L'orrore a Lampedusa, il dolore di cooperante aquilano

03 Ottobre 2013   18:06  

''Novanta vittime vittime…duecentocinquanta dispersi…questa volta i numeri fanno impressione, mettono paura!

Una immensa tragedia, una grande vergogna, una enorme sciagura...quasi non ha senso cercare una definizione di quanto accaduto questa notte a largo di Lampedusa!

Ancora una volta si parla di vittime innocenti, ancora una volta si chiede giustizia e rispetto per le vittime. Il rispetto che dovremmo pretendere, tutti, nessuno escluso, è quello per chi fugge, per chi è in fuga e non solo per chi ormai non ha più il fiato , le forze, l’ossigeno per fuggire.

Giustizia per tutti quei ragazzi costretti a scappare dai loro paesi, fuggire da guerre e tirannie, da sfruttamenti e minacce. Uomini, donne e bambini che, una volta fuggiti dall’Eritrea, dall’Etiopia, dalla Siria o dal Sudan, dal Mali o dal Ghana, trovano altro sfruttamento, altre minacce per poi trovare la morte in mare!

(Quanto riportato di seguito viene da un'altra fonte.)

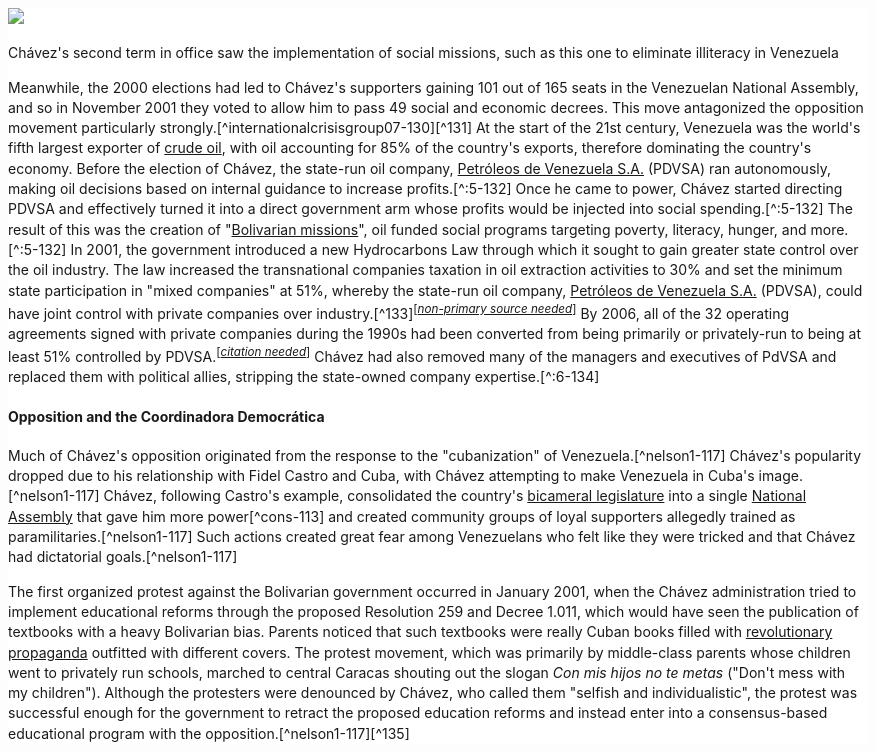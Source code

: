 ![](https://upload.wikimedia.org/wikipedia/commons/thumb/a/a3/Mision_robinson_wayuu_by_Franklin_Reyes.png/220px-Mision_robinson_wayuu_by_Franklin_Reyes.png)

Chávez's second term in office saw the implementation of social missions, such as this one to eliminate illiteracy in Venezuela

Meanwhile, the 2000 elections had led to Chávez's supporters gaining 101 out of 165 seats in the Venezuelan National Assembly, and so in November 2001 they voted to allow him to pass 49 social and economic decrees. This move antagonized the opposition movement particularly strongly.[^internationalcrisisgroup07-130][^131] At the start of the 21st century, Venezuela was the world's fifth largest exporter of [crude oil](https://en.wikipedia.org/wiki/Crude_oil "Crude oil"), with oil accounting for 85% of the country's exports, therefore dominating the country's economy. Before the election of Chávez, the state-run oil company, [Petróleos de Venezuela S.A.](https://en.wikipedia.org/wiki/Petr%C3%B3leos_de_Venezuela_S.A. "Petróleos de Venezuela S.A.") (PDVSA) ran autonomously, making oil decisions based on internal guidance to increase profits.[^:5-132] Once he came to power, Chávez started directing PDVSA and effectively turned it into a direct government arm whose profits would be injected into social spending.[^:5-132] The result of this was the creation of "[Bolivarian missions](https://en.wikipedia.org/wiki/Bolivarian_missions "Bolivarian missions")", oil funded social programs targeting poverty, literacy, hunger, and more.[^:5-132] In 2001, the government introduced a new Hydrocarbons Law through which it sought to gain greater state control over the oil industry. The law increased the transnational companies taxation in oil extraction activities to 30% and set the minimum state participation in "mixed companies" at 51%, whereby the state-run oil company, [Petróleos de Venezuela S.A.](https://en.wikipedia.org/wiki/Petr%C3%B3leos_de_Venezuela_S.A. "Petróleos de Venezuela S.A.") (PDVSA), could have joint control with private companies over industry.[^133]<sup class="noprint Inline-Template noprint Template-Fact">[<i><a href="https://en.wikipedia.org/wiki/Wikipedia:No_original_research#Primary,_secondary_and_tertiary_sources" title="Wikipedia:No original research"><span title="This claim needs references to reliable secondary sources. (December 2022)">non-primary source needed</span></a></i>]</sup> By 2006, all of the 32 operating agreements signed with private companies during the 1990s had been converted from being primarily or privately-run to being at least 51% controlled by PDVSA.<sup class="noprint Inline-Template Template-Fact">[<i><a href="https://en.wikipedia.org/wiki/Wikipedia:Citation_needed" title="Wikipedia:Citation needed"><span title="This claim needs references to reliable sources. (December 2022)">citation needed</span></a></i>]</sup> Chávez had also removed many of the managers and executives of PdVSA and replaced them with political allies, stripping the state-owned company expertise.[^:6-134]

#### Opposition and the Coordinadora Democrática

Much of Chávez's opposition originated from the response to the "cubanization" of Venezuela.[^nelson1-117] Chávez's popularity dropped due to his relationship with Fidel Castro and Cuba, with Chávez attempting to make Venezuela in Cuba's image.[^nelson1-117] Chávez, following Castro's example, consolidated the country's [bicameral legislature](https://en.wikipedia.org/wiki/Bicameral_legislature "Bicameral legislature") into a single [National Assembly](https://en.wikipedia.org/wiki/National_Assembly_\(Venezuela\) "National Assembly (Venezuela)") that gave him more power[^cons-113] and created community groups of loyal supporters allegedly trained as paramilitaries.[^nelson1-117] Such actions created great fear among Venezuelans who felt like they were tricked and that Chávez had dictatorial goals.[^nelson1-117]

The first organized protest against the Bolivarian government occurred in January 2001, when the Chávez administration tried to implement educational reforms through the proposed Resolution 259 and Decree 1.011, which would have seen the publication of textbooks with a heavy Bolivarian bias. Parents noticed that such textbooks were really Cuban books filled with [revolutionary propaganda](https://en.wikipedia.org/wiki/Bolivarian_propaganda "Bolivarian propaganda") outfitted with different covers. The protest movement, which was primarily by middle-class parents whose children went to privately run schools, marched to central Caracas shouting out the slogan *Con mis hijos no te metas* ("Don't mess with my children"). Although the protesters were denounced by Chávez, who called them "selfish and individualistic", the protest was successful enough for the government to retract the proposed education reforms and instead enter into a consensus-based educational program with the opposition.[^nelson1-117][^135]
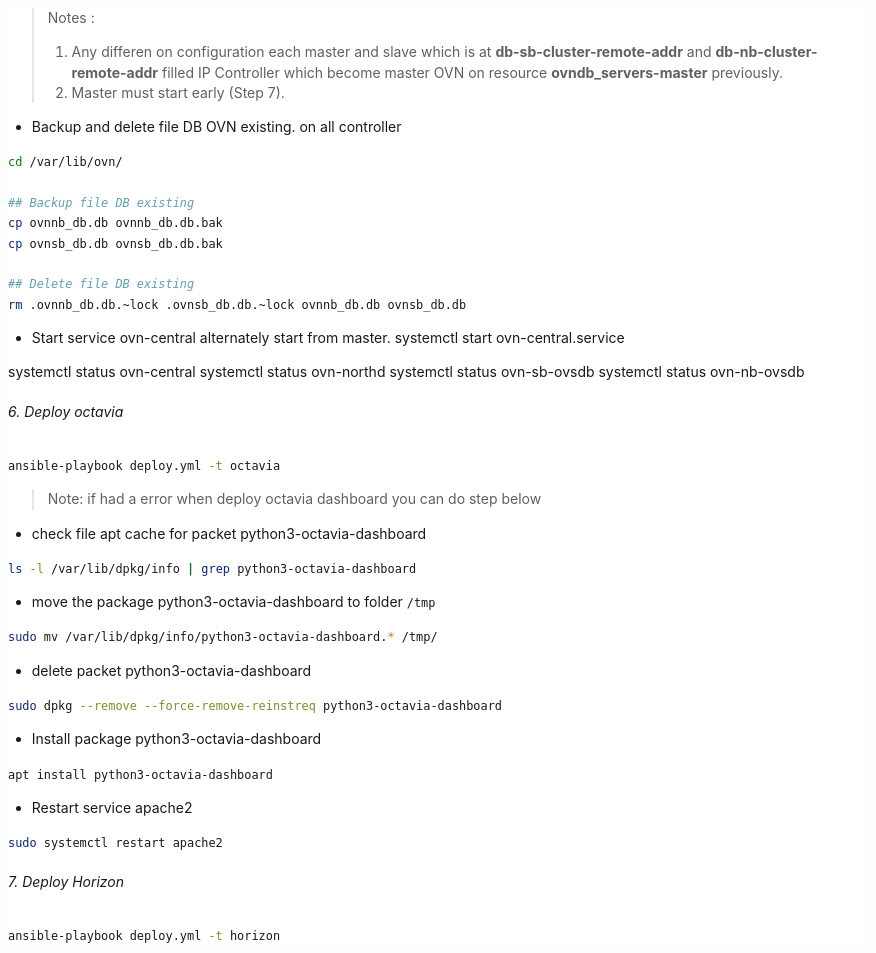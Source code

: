 > Notes :
> 1. Any differen on configuration each master and slave which is at **db-sb-cluster-remote-addr** and **db-nb-cluster-remote-addr** filled IP Controller which become master OVN on resource **ovndb_servers-master** previously.
> 2. Master must start early (Step 7).

- Backup and delete file DB OVN existing. on all controller
```bash
cd /var/lib/ovn/

## Backup file DB existing
cp ovnnb_db.db ovnnb_db.db.bak
cp ovnsb_db.db ovnsb_db.db.bak

## Delete file DB existing
rm .ovnnb_db.db.~lock .ovnsb_db.db.~lock ovnnb_db.db ovnsb_db.db
```

- Start service ovn-central alternately start from master.
systemctl start ovn-central.service

systemctl status ovn-central
systemctl status ovn-northd
systemctl status ovn-sb-ovsdb
systemctl status ovn-nb-ovsdb

###### 6. Deploy octavia
```bash
ansible-playbook deploy.yml -t octavia
```
>Note: if had a error when deploy octavia dashboard you can do step below

- check file apt cache for packet python3-octavia-dashboard
```bash
ls -l /var/lib/dpkg/info | grep python3-octavia-dashboard
```

- move the package python3-octavia-dashboard to folder `/tmp`
```bash
sudo mv /var/lib/dpkg/info/python3-octavia-dashboard.* /tmp/ 
```

- delete packet python3-octavia-dashboard
```bash
sudo dpkg --remove --force-remove-reinstreq python3-octavia-dashboard 
```

- Install package python3-octavia-dashboard
```bash
apt install python3-octavia-dashboard 
```

- Restart service apache2
```bash
sudo systemctl restart apache2 
```

###### 7. Deploy Horizon
```bash
ansible-playbook deploy.yml -t horizon
```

Ma la giustizia, il rispetto, in queste occasioni, si chiedono solo per le vittime continuando ad abbandonare, e a non rispettare, tutti coloro i quali continuano a vivere senza alcun riguardo, senza alcuna protezione.

Chissà, forse erano amici di Zeki dell’Etiopia, o di Dawed dell’Eritrea, o forse un cugino di Addouma del Sudan o di Sayid dalla Somalia. Magari un parente di Ahmed del Mali o un conoscente di Nuhu del Ghana.

Di sicuro erano ragazzi che fuggivano dalle loro case, dai loro paesi, dopo avere abbandonato i propri amici, i parenti, gli affetti, gli amori. Un giorno non ce la si fa più a vivere nella paura, nel terrore, circondati da armi e minacce, e si decide di fuggire.

O magari non si ha nemmeno il tempo per razionalizzare la scelta perché al ritorno a casa la famiglia è scomparsa o riversa per terra…ed allora si deve scappare.

Si attraversa il deserto su pik-up stracolmi di persone evitando i corpi di chi non ce l’ ha fatta oppure si cammina per giorni con la sola acqua a disposizione che si può attingere aprendo la pancia del cammello di scorta.

Poi la Libia, la paura, la segregazione, lo sfruttamento e poi il mare, quindi l’Italia…per chi ce la fa! Sono queste le storie delle persone che vengono ospitati nei progetti di accoglienza di tutta Italia, sono queste le persone a cui i nostri paesi DEVONO dare protezione ed accoglienza (e non solo una degna sepoltura).

Sono queste le storie dei 50 ragazzi che sono stati ospitati anche nel nostro progetto, qui a L’Aquila.

In questi momenti viene voglia di avere un progetto che possa ospitare non 15 ma 20, 50, 100 persone!

Ed allora sentire certe notizie fa male così come fa ancora più male il cinismo e la falsità dei politicanti di turno che piangono le vittime di un sistema inefficace.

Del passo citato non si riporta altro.